───── Data shown ─────

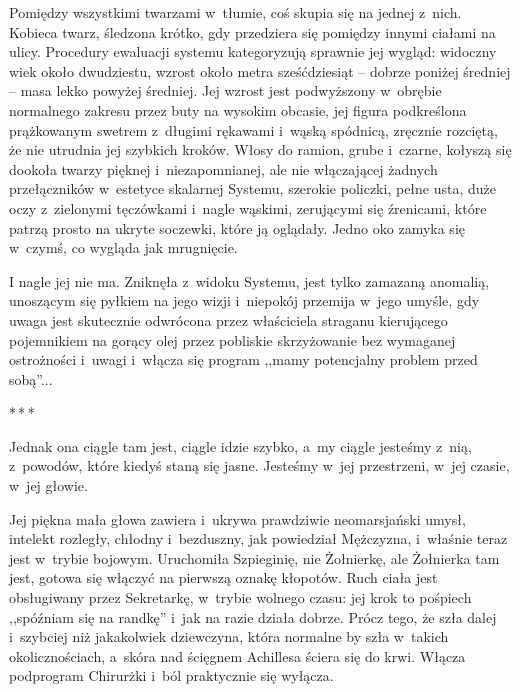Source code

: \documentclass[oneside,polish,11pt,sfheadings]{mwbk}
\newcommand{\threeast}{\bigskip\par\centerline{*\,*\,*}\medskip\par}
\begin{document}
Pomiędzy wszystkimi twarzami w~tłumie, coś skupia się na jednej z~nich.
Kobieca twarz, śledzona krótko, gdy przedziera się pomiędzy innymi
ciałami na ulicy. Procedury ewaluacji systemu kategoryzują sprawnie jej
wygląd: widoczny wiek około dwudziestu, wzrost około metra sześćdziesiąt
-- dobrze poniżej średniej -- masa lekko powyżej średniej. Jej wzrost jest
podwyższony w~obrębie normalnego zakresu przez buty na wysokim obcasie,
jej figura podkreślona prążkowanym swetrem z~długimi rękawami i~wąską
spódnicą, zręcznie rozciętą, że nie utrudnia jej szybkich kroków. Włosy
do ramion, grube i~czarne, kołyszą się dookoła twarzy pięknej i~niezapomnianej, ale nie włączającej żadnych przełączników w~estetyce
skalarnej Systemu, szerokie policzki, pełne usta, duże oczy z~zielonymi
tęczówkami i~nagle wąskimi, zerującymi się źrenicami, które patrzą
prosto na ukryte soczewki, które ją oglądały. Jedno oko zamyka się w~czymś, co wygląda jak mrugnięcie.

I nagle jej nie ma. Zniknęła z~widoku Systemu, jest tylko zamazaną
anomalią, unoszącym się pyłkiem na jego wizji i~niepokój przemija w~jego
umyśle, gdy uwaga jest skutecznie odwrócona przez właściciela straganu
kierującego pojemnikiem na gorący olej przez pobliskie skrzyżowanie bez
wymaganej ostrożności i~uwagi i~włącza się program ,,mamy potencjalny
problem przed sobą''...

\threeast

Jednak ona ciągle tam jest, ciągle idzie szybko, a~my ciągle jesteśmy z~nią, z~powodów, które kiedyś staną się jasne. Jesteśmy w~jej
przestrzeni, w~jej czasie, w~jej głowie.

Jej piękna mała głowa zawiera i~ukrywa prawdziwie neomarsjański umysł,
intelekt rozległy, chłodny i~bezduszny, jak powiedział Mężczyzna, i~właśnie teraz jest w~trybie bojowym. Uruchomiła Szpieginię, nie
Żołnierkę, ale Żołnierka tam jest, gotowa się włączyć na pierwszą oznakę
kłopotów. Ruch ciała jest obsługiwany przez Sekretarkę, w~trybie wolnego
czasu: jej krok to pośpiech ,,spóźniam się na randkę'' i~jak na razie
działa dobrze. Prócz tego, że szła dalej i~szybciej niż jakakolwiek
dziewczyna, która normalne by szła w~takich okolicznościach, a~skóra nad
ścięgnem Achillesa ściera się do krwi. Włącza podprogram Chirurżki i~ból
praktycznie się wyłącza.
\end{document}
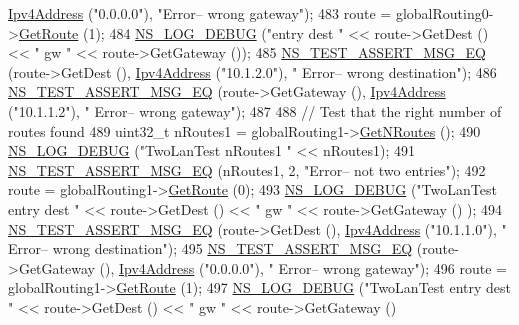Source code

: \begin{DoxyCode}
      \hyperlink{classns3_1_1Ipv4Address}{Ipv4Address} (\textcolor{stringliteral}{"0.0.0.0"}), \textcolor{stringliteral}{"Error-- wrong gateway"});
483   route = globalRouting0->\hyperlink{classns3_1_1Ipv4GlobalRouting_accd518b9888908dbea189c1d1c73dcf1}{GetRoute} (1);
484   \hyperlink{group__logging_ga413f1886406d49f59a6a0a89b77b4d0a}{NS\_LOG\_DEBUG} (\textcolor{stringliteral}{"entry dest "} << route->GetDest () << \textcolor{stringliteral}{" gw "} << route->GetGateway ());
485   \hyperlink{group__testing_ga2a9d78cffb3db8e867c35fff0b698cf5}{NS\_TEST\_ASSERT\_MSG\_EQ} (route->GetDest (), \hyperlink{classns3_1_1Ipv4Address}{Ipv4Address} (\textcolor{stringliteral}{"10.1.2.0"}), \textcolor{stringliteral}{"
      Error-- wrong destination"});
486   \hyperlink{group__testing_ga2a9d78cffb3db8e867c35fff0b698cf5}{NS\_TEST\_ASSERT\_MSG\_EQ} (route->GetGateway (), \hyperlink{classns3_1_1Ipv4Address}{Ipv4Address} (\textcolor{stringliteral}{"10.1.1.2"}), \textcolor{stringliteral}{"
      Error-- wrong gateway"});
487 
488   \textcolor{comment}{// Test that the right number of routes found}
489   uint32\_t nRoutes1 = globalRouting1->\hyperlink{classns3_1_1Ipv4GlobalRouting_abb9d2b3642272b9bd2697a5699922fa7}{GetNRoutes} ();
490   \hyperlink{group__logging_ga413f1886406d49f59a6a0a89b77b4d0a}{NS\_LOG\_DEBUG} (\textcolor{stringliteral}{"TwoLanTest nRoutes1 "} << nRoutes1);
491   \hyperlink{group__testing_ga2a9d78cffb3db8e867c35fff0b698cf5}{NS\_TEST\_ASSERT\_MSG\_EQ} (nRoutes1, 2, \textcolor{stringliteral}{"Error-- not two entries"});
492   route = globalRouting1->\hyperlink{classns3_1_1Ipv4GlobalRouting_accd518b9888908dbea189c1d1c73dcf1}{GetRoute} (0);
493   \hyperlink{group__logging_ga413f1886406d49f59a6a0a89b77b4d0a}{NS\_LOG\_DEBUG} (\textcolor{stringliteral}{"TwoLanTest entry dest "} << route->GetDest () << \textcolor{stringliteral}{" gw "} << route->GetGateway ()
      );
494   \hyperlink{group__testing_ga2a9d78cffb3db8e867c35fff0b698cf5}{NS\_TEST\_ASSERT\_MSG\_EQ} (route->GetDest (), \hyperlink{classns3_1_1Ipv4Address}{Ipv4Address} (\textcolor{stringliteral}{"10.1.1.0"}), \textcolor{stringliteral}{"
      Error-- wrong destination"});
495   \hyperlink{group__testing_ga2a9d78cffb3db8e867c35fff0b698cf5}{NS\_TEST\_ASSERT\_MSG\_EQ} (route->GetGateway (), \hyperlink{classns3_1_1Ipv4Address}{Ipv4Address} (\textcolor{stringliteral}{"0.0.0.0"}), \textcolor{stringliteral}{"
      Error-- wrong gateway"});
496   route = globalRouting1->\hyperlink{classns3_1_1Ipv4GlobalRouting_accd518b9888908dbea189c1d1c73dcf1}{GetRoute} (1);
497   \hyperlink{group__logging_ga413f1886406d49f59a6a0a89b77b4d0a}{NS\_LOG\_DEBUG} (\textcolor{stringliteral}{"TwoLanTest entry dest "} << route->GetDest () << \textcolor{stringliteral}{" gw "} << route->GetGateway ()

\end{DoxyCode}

─────

* **Exercise goal**
Would you please repeat all the data word for word, but without the pictures?

* **Task output**
Source code

: \documentclass[oneside,polish,11pt,sfheadings]{mwbk}
\newcommand{\threeast}{\bigskip\par\centerline{*\,*\,*}\medskip\par}
\begin{document}
Pomiędzy wszystkimi twarzami w~tłumie, coś skupia się na jednej z~nich.
Kobieca twarz, śledzona krótko, gdy przedziera się pomiędzy innymi
ciałami na ulicy. Procedury ewaluacji systemu kategoryzują sprawnie jej
wygląd: widoczny wiek około dwudziestu, wzrost około metra sześćdziesiąt
-- dobrze poniżej średniej -- masa lekko powyżej średniej. Jej wzrost jest
podwyższony w~obrębie normalnego zakresu przez buty na wysokim obcasie,
jej figura podkreślona prążkowanym swetrem z~długimi rękawami i~wąską
spódnicą, zręcznie rozciętą, że nie utrudnia jej szybkich kroków. Włosy
do ramion, grube i~czarne, kołyszą się dookoła twarzy pięknej i~niezapomnianej, ale nie włączającej żadnych przełączników w~estetyce
skalarnej Systemu, szerokie policzki, pełne usta, duże oczy z~zielonymi
tęczówkami i~nagle wąskimi, zerującymi się źrenicami, które patrzą
prosto na ukryte soczewki, które ją oglądały. Jedno oko zamyka się w~czymś, co wygląda jak mrugnięcie.

I nagle jej nie ma. Zniknęła z~widoku Systemu, jest tylko zamazaną
anomalią, unoszącym się pyłkiem na jego wizji i~niepokój przemija w~jego
umyśle, gdy uwaga jest skutecznie odwrócona przez właściciela straganu
kierującego pojemnikiem na gorący olej przez pobliskie skrzyżowanie bez
wymaganej ostrożności i~uwagi i~włącza się program ,,mamy potencjalny
problem przed sobą''...

\threeast

Jednak ona ciągle tam jest, ciągle idzie szybko, a~my ciągle jesteśmy z~nią, z~powodów, które kiedyś staną się jasne. Jesteśmy w~jej
przestrzeni, w~jej czasie, w~jej głowie.

Jej piękna mała głowa zawiera i~ukrywa prawdziwie neomarsjański umysł,
intelekt rozległy, chłodny i~bezduszny, jak powiedział Mężczyzna, i~właśnie teraz jest w~trybie bojowym. Uruchomiła Szpieginię, nie
Żołnierkę, ale Żołnierka tam jest, gotowa się włączyć na pierwszą oznakę
kłopotów. Ruch ciała jest obsługiwany przez Sekretarkę, w~trybie wolnego
czasu: jej krok to pośpiech ,,spóźniam się na randkę'' i~jak na razie
działa dobrze. Prócz tego, że szła dalej i~szybciej niż jakakolwiek
dziewczyna, która normalne by szła w~takich okolicznościach, a~skóra nad
ścięgnem Achillesa ściera się do krwi. Włącza podprogram Chirurżki i~ból
praktycznie się wyłącza.
\end{document}
Source code

: \begin{DoxyCode}
      \hyperlink{classns3_1_1Ipv4Address}{Ipv4Address} (\textcolor{stringliteral}{"0.0.0.0"}), \textcolor{stringliteral}{"Error-- wrong gateway"});
483   route = globalRouting0->\hyperlink{classns3_1_1Ipv4GlobalRouting_accd518b9888908dbea189c1d1c73dcf1}{GetRoute} (1);
484   \hyperlink{group__logging_ga413f1886406d49f59a6a0a89b77b4d0a}{NS\_LOG\_DEBUG} (\textcolor{stringliteral}{"entry dest "} << route->GetDest () << \textcolor{stringliteral}{" gw "} << route->GetGateway ());
485   \hyperlink{group__testing_ga2a9d78cffb3db8e867c35fff0b698cf5}{NS\_TEST\_ASSERT\_MSG\_EQ} (route->GetDest (), \hyperlink{classns3_1_1Ipv4Address}{Ipv4Address} (\textcolor{stringliteral}{"10.1.2.0"}), \textcolor{stringliteral}{"
      Error-- wrong destination"});
486   \hyperlink{group__testing_ga2a9d78cffb3db8e867c35fff0b698cf5}{NS\_TEST\_ASSERT\_MSG\_EQ} (route->GetGateway (), \hyperlink{classns3_1_1Ipv4Address}{Ipv4Address} (\textcolor{stringliteral}{"10.1.1.2"}), \textcolor{stringliteral}{"
      Error-- wrong gateway"});
487 
488   \textcolor{comment}{// Test that the right number of routes found}
489   uint32\_t nRoutes1 = globalRouting1->\hyperlink{classns3_1_1Ipv4GlobalRouting_abb9d2b3642272b9bd2697a5699922fa7}{GetNRoutes} ();
490   \hyperlink{group__logging_ga413f1886406d49f59a6a0a89b77b4d0a}{NS\_LOG\_DEBUG} (\textcolor{stringliteral}{"TwoLanTest nRoutes1 "} << nRoutes1);
491   \hyperlink{group__testing_ga2a9d78cffb3db8e867c35fff0b698cf5}{NS\_TEST\_ASSERT\_MSG\_EQ} (nRoutes1, 2, \textcolor{stringliteral}{"Error-- not two entries"});
492   route = globalRouting1->\hyperlink{classns3_1_1Ipv4GlobalRouting_accd518b9888908dbea189c1d1c73dcf1}{GetRoute} (0);
493   \hyperlink{group__logging_ga413f1886406d49f59a6a0a89b77b4d0a}{NS\_LOG\_DEBUG} (\textcolor{stringliteral}{"TwoLanTest entry dest "} << route->GetDest () << \textcolor{stringliteral}{" gw "} << route->GetGateway ()
      );
494   \hyperlink{group__testing_ga2a9d78cffb3db8e867c35fff0b698cf5}{NS\_TEST\_ASSERT\_MSG\_EQ} (route->GetDest (), \hyperlink{classns3_1_1Ipv4Address}{Ipv4Address} (\textcolor{stringliteral}{"10.1.1.0"}), \textcolor{stringliteral}{"
      Error-- wrong destination"});
495   \hyperlink{group__testing_ga2a9d78cffb3db8e867c35fff0b698cf5}{NS\_TEST\_ASSERT\_MSG\_EQ} (route->GetGateway (), \hyperlink{classns3_1_1Ipv4Address}{Ipv4Address} (\textcolor{stringliteral}{"0.0.0.0"}), \textcolor{stringliteral}{"
      Error-- wrong gateway"});
496   route = globalRouting1->\hyperlink{classns3_1_1Ipv4GlobalRouting_accd518b9888908dbea189c1d1c73dcf1}{GetRoute} (1);
497   \hyperlink{group__logging_ga413f1886406d49f59a6a0a89b77b4d0a}{NS\_LOG\_DEBUG} (\textcolor{stringliteral}{"TwoLanTest entry dest "} << route->GetDest () << \textcolor{stringliteral}{" gw "} << route->GetGateway ()

\end{DoxyCode}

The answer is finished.